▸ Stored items
::::::::

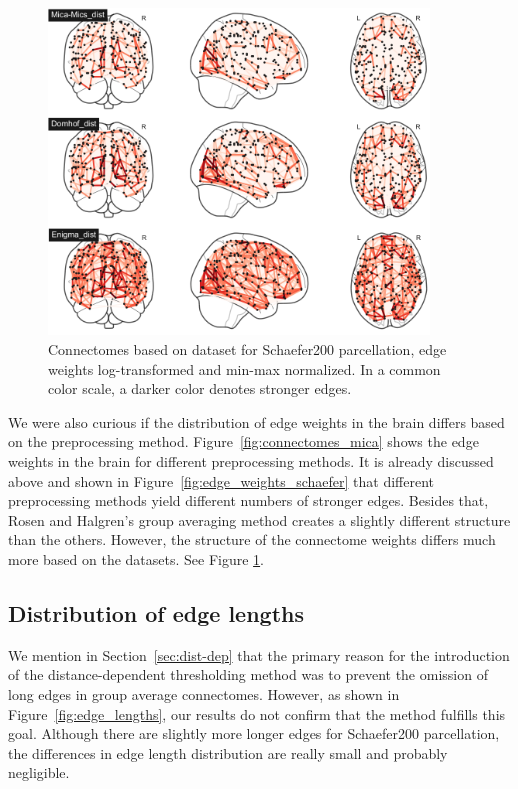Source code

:\begin{figure}
\begin{center}
    \includegraphics[width=0.9\textwidth]{images/manually_created/datasets.png}
  \end{center}
  \caption[Connectomes based on dataset]{Connectomes based on dataset for Schaefer200 parcellation, edge weights log-transformed and min-max normalized. In a common color scale, a darker color denotes stronger edges.}
  \label{fig:connectomes_by_dataset}
\end{figure}

We were also curious if the distribution of edge weights in the brain differs based on the preprocessing method. Figure~\ref{fig:connectomes_mica} shows the edge weights in the brain for different preprocessing methods. It is already discussed above and shown in Figure~\ref{fig:edge_weights_schaefer} that different preprocessing methods yield different numbers of stronger edges. Besides that, Rosen and Halgren's group averaging method creates a slightly different structure than the others. However, the structure of the connectome weights differs much more based on the datasets. See Figure \ref{fig:connectomes_by_dataset}. 

\subsection{Distribution of edge lengths}

We mention in Section~\ref{sec:dist-dep} that the primary reason for the introduction of the distance-dependent thresholding method was to prevent the omission of long edges in group average connectomes. However, as shown in Figure~\ref{fig:edge_lengths}, our results do not confirm that the method fulfills this goal. Although there are slightly more longer edges for Schaefer200 parcellation, the differences in edge length distribution are really small and probably negligible. 


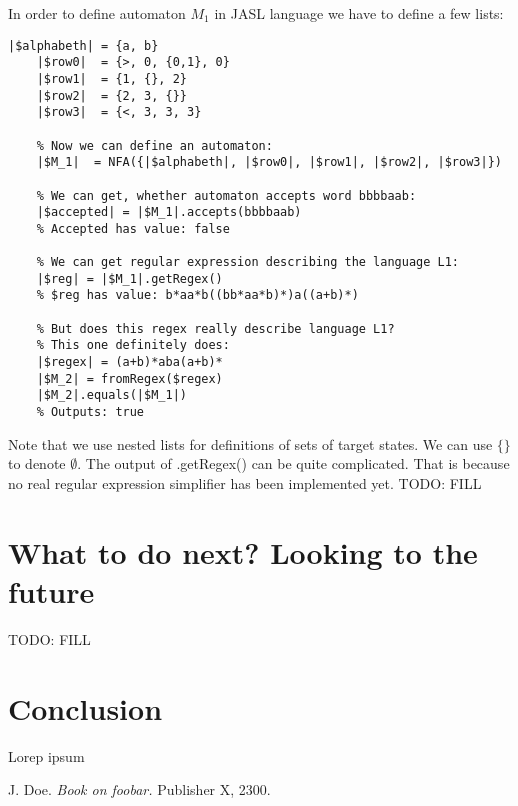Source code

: \documentclass{ctuthesis}
\begin{document}
In order to define automaton $M_1$ in JASL language we have to define a few lists: 

\begin{minipage}{\linewidth}
\begin{lstlisting}[language = JASL]
	|$alphabeth| = {a, b}
	|$row0|  = {>, 0, {0,1}, 0}
	|$row1|  = {1, {}, 2}
	|$row2|  = {2, 3, {}}
	|$row3|  = {<, 3, 3, 3}
    
	% Now we can define an automaton:
	|$M_1|  = NFA({|$alphabeth|, |$row0|, |$row1|, |$row2|, |$row3|})

	% We can get, whether automaton accepts word bbbbaab:
	|$accepted| = |$M_1|.accepts(bbbbaab)   
	% Accepted has value: false 
	
	% We can get regular expression describing the language L1:
	|$reg| = |$M_1|.getRegex()
	% $reg has value: b*aa*b((bb*aa*b)*)a((a+b)*) 

	% But does this regex really describe language L1? 
	% This one definitely does:
	|$regex| = (a+b)*aba(a+b)*
	|$M_2| = fromRegex($regex)
	|$M_2|.equals(|$M_1|) 	
	% Outputs: true
\end{lstlisting}
\end{minipage}

Note that we use nested lists for definitions of sets of target states. We can use $\{\}$ to denote $\emptyset$. The output of .getRegex() can be quite complicated. That is because no real regular expression simplifier has been implemented yet.
TODO: FILL

\chapter{What to do next? Looking to the future}
TODO: FILL


\chapter{Conclusion}
Lorep ipsum \cite{doe}

\begin{thebibliography}{1}
 J. Doe. \emph{Book on foobar.} Publisher X,
2300.
\end{thebibliography}
\end{document}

::::::::

▸ How to complete this task
Where a picture appears in the data, omit it; restate the rest word for word.

▸ Finished exercise
Source code

:\begin{figure}
\begin{center}
    \includegraphics[width=0.9\textwidth]{images/manually_created/datasets.png}
  \end{center}
  \caption[Connectomes based on dataset]{Connectomes based on dataset for Schaefer200 parcellation, edge weights log-transformed and min-max normalized. In a common color scale, a darker color denotes stronger edges.}
  \label{fig:connectomes_by_dataset}
\end{figure}

We were also curious if the distribution of edge weights in the brain differs based on the preprocessing method. Figure~\ref{fig:connectomes_mica} shows the edge weights in the brain for different preprocessing methods. It is already discussed above and shown in Figure~\ref{fig:edge_weights_schaefer} that different preprocessing methods yield different numbers of stronger edges. Besides that, Rosen and Halgren's group averaging method creates a slightly different structure than the others. However, the structure of the connectome weights differs much more based on the datasets. See Figure \ref{fig:connectomes_by_dataset}. 

\subsection{Distribution of edge lengths}

We mention in Section~\ref{sec:dist-dep} that the primary reason for the introduction of the distance-dependent thresholding method was to prevent the omission of long edges in group average connectomes. However, as shown in Figure~\ref{fig:edge_lengths}, our results do not confirm that the method fulfills this goal. Although there are slightly more longer edges for Schaefer200 parcellation, the differences in edge length distribution are really small and probably negligible. 


Source code

: \documentclass{ctuthesis}
\begin{document}
In order to define automaton $M_1$ in JASL language we have to define a few lists: 

\begin{minipage}{\linewidth}
\begin{lstlisting}[language = JASL]
	|$alphabeth| = {a, b}
	|$row0|  = {>, 0, {0,1}, 0}
	|$row1|  = {1, {}, 2}
	|$row2|  = {2, 3, {}}
	|$row3|  = {<, 3, 3, 3}
    
	% Now we can define an automaton:
	|$M_1|  = NFA({|$alphabeth|, |$row0|, |$row1|, |$row2|, |$row3|})

	% We can get, whether automaton accepts word bbbbaab:
	|$accepted| = |$M_1|.accepts(bbbbaab)   
	% Accepted has value: false 
	
	% We can get regular expression describing the language L1:
	|$reg| = |$M_1|.getRegex()
	% $reg has value: b*aa*b((bb*aa*b)*)a((a+b)*) 

	% But does this regex really describe language L1? 
	% This one definitely does:
	|$regex| = (a+b)*aba(a+b)*
	|$M_2| = fromRegex($regex)
	|$M_2|.equals(|$M_1|) 	
	% Outputs: true
\end{lstlisting}
\end{minipage}

Note that we use nested lists for definitions of sets of target states. We can use $\{\}$ to denote $\emptyset$. The output of .getRegex() can be quite complicated. That is because no real regular expression simplifier has been implemented yet.
TODO: FILL

\chapter{What to do next? Looking to the future}
TODO: FILL


\chapter{Conclusion}
Lorep ipsum \cite{doe}

\begin{thebibliography}{1}
 J. Doe. \emph{Book on foobar.} Publisher X,
2300.
\end{thebibliography}
\end{document}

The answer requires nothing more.